The authors note that MDPV inhibits re-uptake of dopamine and norepinephrine, but has little effect on serotonin activity. Although little clinical information about this hallucinogen is available, it seems to cause my psychosis and aggression than other stimulants. Treatment includes, supportive care, sedation with benzodiazepines, aggressive cooling, volume support, and monitoring for renal and hepatic failure, rhabdomyolysis, and coagulation abnormalities. As was the case with this patient, common findings on presentation, include tachycardia, hypertension, hyperthermia, mydriasis, and extreme agitation.

Related posts:

Death from MDPV-associated excited delirium

Toxicology of Synthetic Cathinones

The science of designer drugs: essential review


  1. Adam Glass Says:

    I don’t believe “hallucinogen” is the best drug class to put MDPV in. Its pharmacology makes it pretty much entirely a stimulant.

    Love your blog.

  2. Leon Says:


    I agree that MDPV is primarily a stimulant. Unlike most hallucinogens, it has little effect on serotonin. However, anecdotal descriptions and case reports suggest that MDPV does cause some hallucinogenic activity. A DEA fact sheet makes this same point.

  3. tim Says:


    I disagree that MDPV directly causes hallucinogenic activity in the same vein as compounds such as LSD or psilocybin.

    Instead, it appears that psychosis manifests itself after extended usage of this compound (D2 mediated?).
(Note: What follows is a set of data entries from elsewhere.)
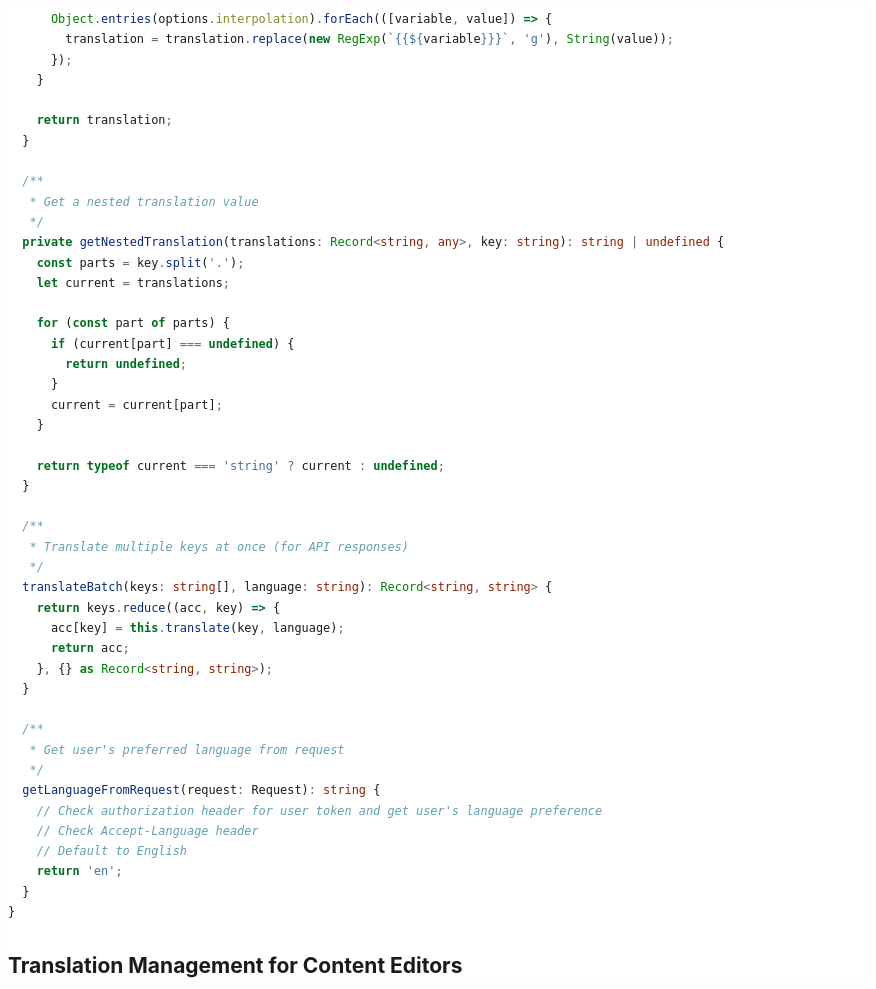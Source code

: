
 ```typescript
      Object.entries(options.interpolation).forEach(([variable, value]) => {
        translation = translation.replace(new RegExp(`{{${variable}}}`, 'g'), String(value));
      });
    }
    
    return translation;
  }
  
  /**
   * Get a nested translation value
   */
  private getNestedTranslation(translations: Record<string, any>, key: string): string | undefined {
    const parts = key.split('.');
    let current = translations;
    
    for (const part of parts) {
      if (current[part] === undefined) {
        return undefined;
      }
      current = current[part];
    }
    
    return typeof current === 'string' ? current : undefined;
  }
  
  /**
   * Translate multiple keys at once (for API responses)
   */
  translateBatch(keys: string[], language: string): Record<string, string> {
    return keys.reduce((acc, key) => {
      acc[key] = this.translate(key, language);
      return acc;
    }, {} as Record<string, string>);
  }
  
  /**
   * Get user's preferred language from request
   */
  getLanguageFromRequest(request: Request): string {
    // Check authorization header for user token and get user's language preference
    // Check Accept-Language header
    // Default to English
    return 'en';
  }
}
```

## Translation Management for Content Editors
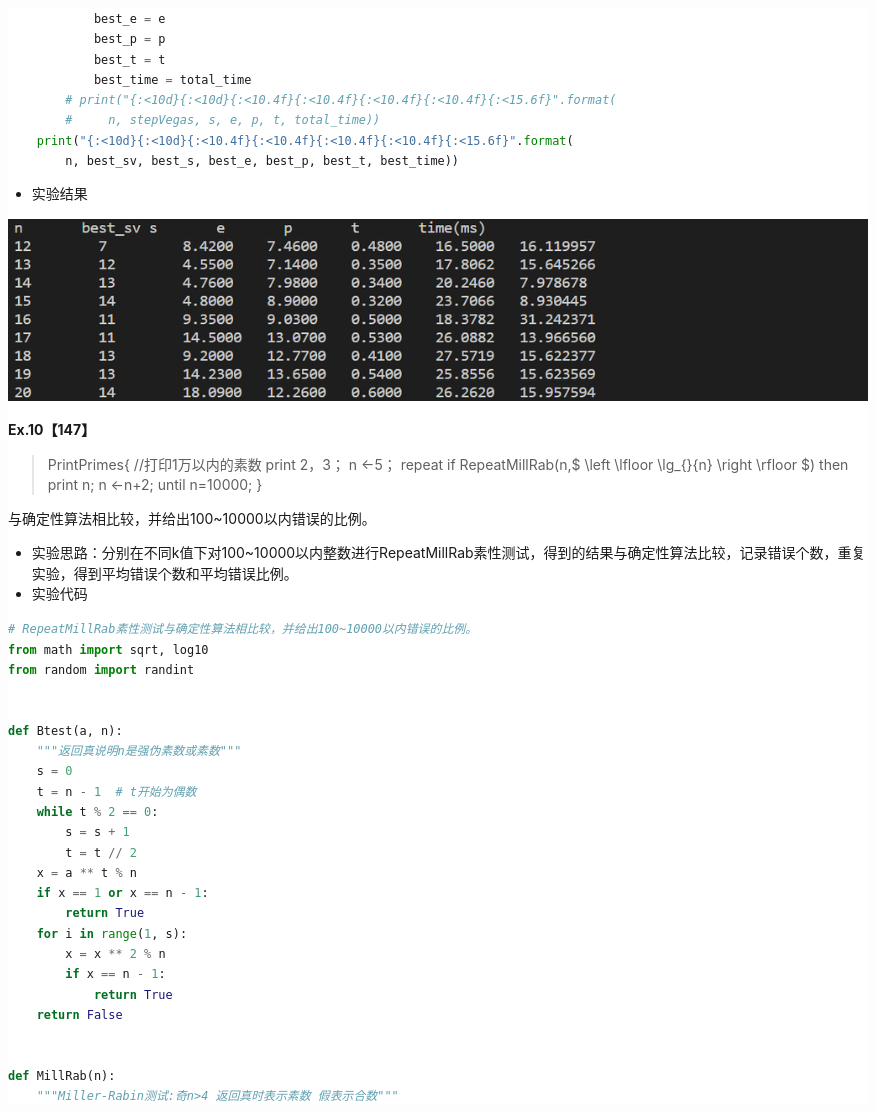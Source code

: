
 ```python
            best_e = e
            best_p = p
            best_t = t
            best_time = total_time
        # print("{:<10d}{:<10d}{:<10.4f}{:<10.4f}{:<10.4f}{:<10.4f}{:<15.6f}".format(
        #     n, stepVegas, s, e, p, t, total_time))
    print("{:<10d}{:<10d}{:<10.4f}{:<10.4f}{:<10.4f}{:<10.4f}{:<15.6f}".format(
        n, best_sv, best_s, best_e, best_p, best_t, best_time))

```

- 实验结果

![image-20221115220055192](Algo-hw2/image-20221115220055192.png)

**Ex.10【147】**

> PrintPrimes{  //打印1万以内的素数
> 		   print 2，3；
> 		   n ←5；
> 		    repeat
> 			if RepeatMillRab(n,$ \left \lfloor \lg_{}{n} \right \rfloor $) then print n;
> 			n ←n+2;
> 	        until  n=10000;
> 	}

与确定性算法相比较，并给出100~10000以内错误的比例。

- 实验思路：分别在不同k值下对100~10000以内整数进行RepeatMillRab素性测试，得到的结果与确定性算法比较，记录错误个数，重复实验，得到平均错误个数和平均错误比例。
- 实验代码

```python 
# RepeatMillRab素性测试与确定性算法相比较，并给出100~10000以内错误的比例。
from math import sqrt, log10
from random import randint


def Btest(a, n):
    """返回真说明n是强伪素数或素数"""
    s = 0
    t = n - 1  # t开始为偶数
    while t % 2 == 0:
        s = s + 1
        t = t // 2
    x = a ** t % n
    if x == 1 or x == n - 1:
        return True
    for i in range(1, s):
        x = x ** 2 % n
        if x == n - 1:
            return True
    return False


def MillRab(n):
    """Miller-Rabin测试:奇n>4 返回真时表示素数 假表示合数"""
```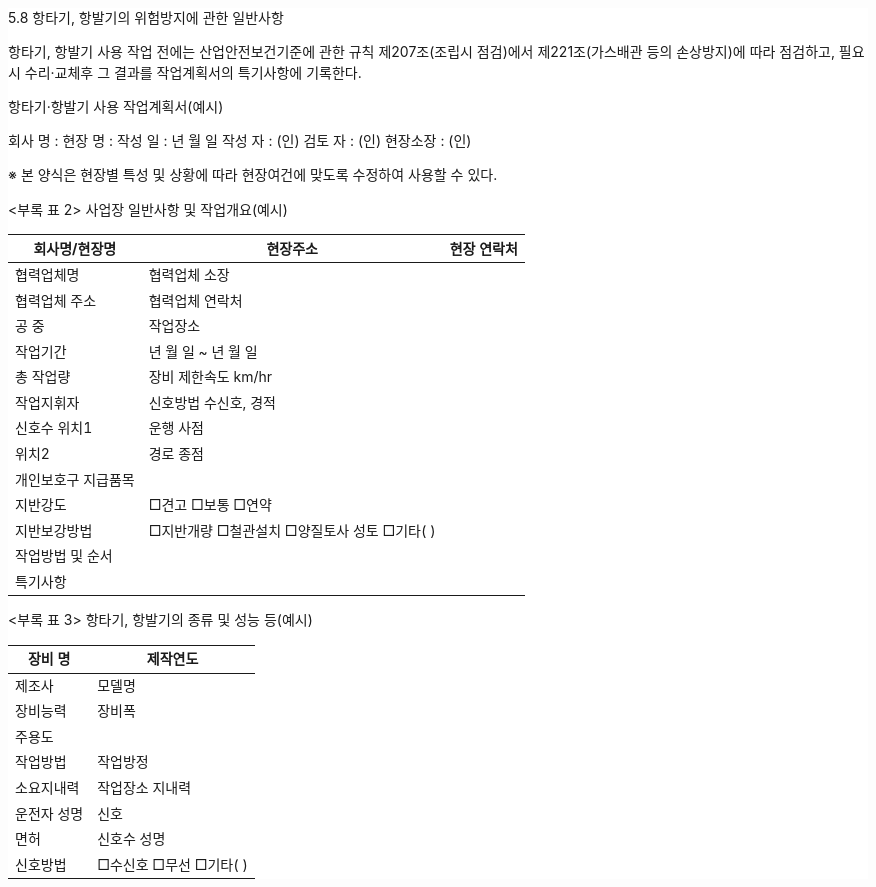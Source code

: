 5.8 항타기, 항발기의 위험방지에 관한 일반사항

항타기, 항발기 사용 작업 전에는 산업안전보건기준에 관한 규칙 제207조(조립시 점검)에서 제221조(가스배관 등의 손상방지)에 따라 점검하고, 필요시 수리·교체후 그 결과를 작업계획서의 특기사항에 기록한다.

항타기·항발기 사용 작업계획서(예시)

회사 명 :
현장 명 :
작성 일 : 년 월 일
작성 자 : (인)
검토 자 : (인)
현장소장 : (인)

※ 본 양식은 현장별 특성 및 상황에 따라 현장여건에 맞도록 수정하여 사용할 수 있다.

<부록 표 2> 사업장 일반사항 및 작업개요(예시)

| 회사명/현장명 | 현장주소 | 현장 연락처 |
|---------------|----------|-------------|
| 협력업체명 | 협력업체 소장 |
| 협력업체 주소 | 협력업체 연락처 |
| 공 중 | 작업장소 |
| 작업기간 | 년 월 일 ~ 년 월 일 |
| 총 작업량 | 장비 제한속도 km/hr |
| 작업지휘자 | 신호방법 수신호, 경적 |
| 신호수 위치1 | 운행 사점 |
| 위치2 | 경로 종점 |
| 개인보호구 지급품목 |
| 지반강도 | □견고 □보통 □연약 |
| 지반보강방법 | □지반개량 □철관설치 □양질토사 성토 □기타( ) |
| 작업방법 및 순서 |
| 특기사항 |

<부록 표 3> 항타기, 항발기의 종류 및 성능 등(예시)

| 장비 명 | 제작연도 |
|---------|----------|
| 제조사 | 모델명 |
| 장비능력 | 장비폭 |
| 주용도 | |
| 작업방법 | 작업방정 |
| 소요지내력 | 작업장소 지내력 |
| 운전자 성명 | 신호 |
| 면허 | 신호수 성명 |
| 신호방법 | □수신호 □무선 □기타( ) |
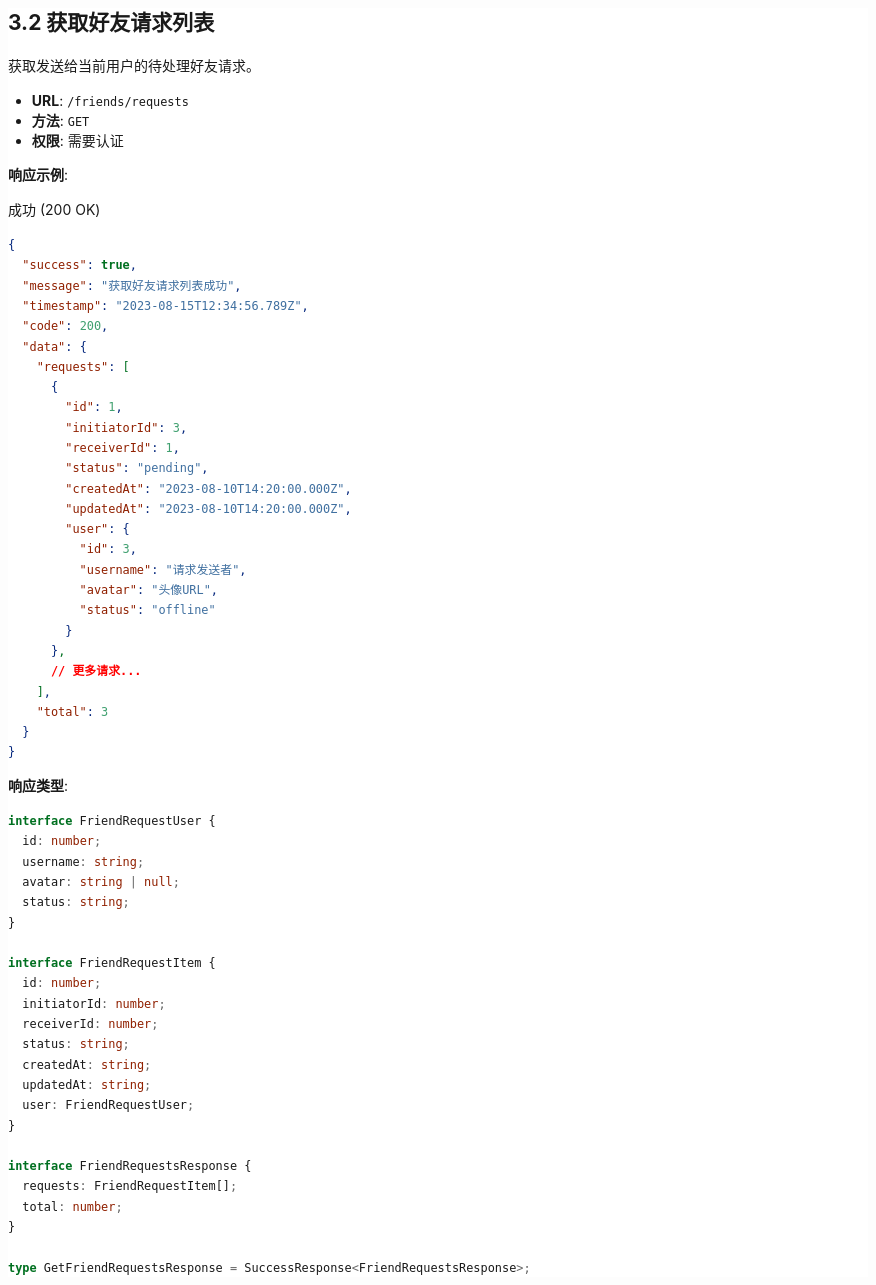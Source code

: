 ## 3.2 获取好友请求列表

获取发送给当前用户的待处理好友请求。

- **URL**: `/friends/requests`
- **方法**: `GET`
- **权限**: 需要认证

**响应示例**:

成功 (200 OK)
```json
{
  "success": true,
  "message": "获取好友请求列表成功",
  "timestamp": "2023-08-15T12:34:56.789Z",
  "code": 200,
  "data": {
    "requests": [
      {
        "id": 1,
        "initiatorId": 3,
        "receiverId": 1,
        "status": "pending",
        "createdAt": "2023-08-10T14:20:00.000Z",
        "updatedAt": "2023-08-10T14:20:00.000Z",
        "user": {
          "id": 3,
          "username": "请求发送者",
          "avatar": "头像URL",
          "status": "offline"
        }
      },
      // 更多请求...
    ],
    "total": 3
  }
}
```

**响应类型**:
```typescript
interface FriendRequestUser {
  id: number;
  username: string;
  avatar: string | null;
  status: string;
}

interface FriendRequestItem {
  id: number;
  initiatorId: number;
  receiverId: number;
  status: string;
  createdAt: string;
  updatedAt: string;
  user: FriendRequestUser;
}

interface FriendRequestsResponse {
  requests: FriendRequestItem[];
  total: number;
}

type GetFriendRequestsResponse = SuccessResponse<FriendRequestsResponse>;
```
This psychosis includes visual hallucinations and paranoia, but appears to be unique in relation to the classical psychedelics.

  4. Leon Says:


    Thanks for the comment. I agree that MDPV is clearly different than the common hallucinogens that work through the serotonin system. Since MDPV has little effect on serotonin, any hallucinations that follow its use must be caused by a different mechanism.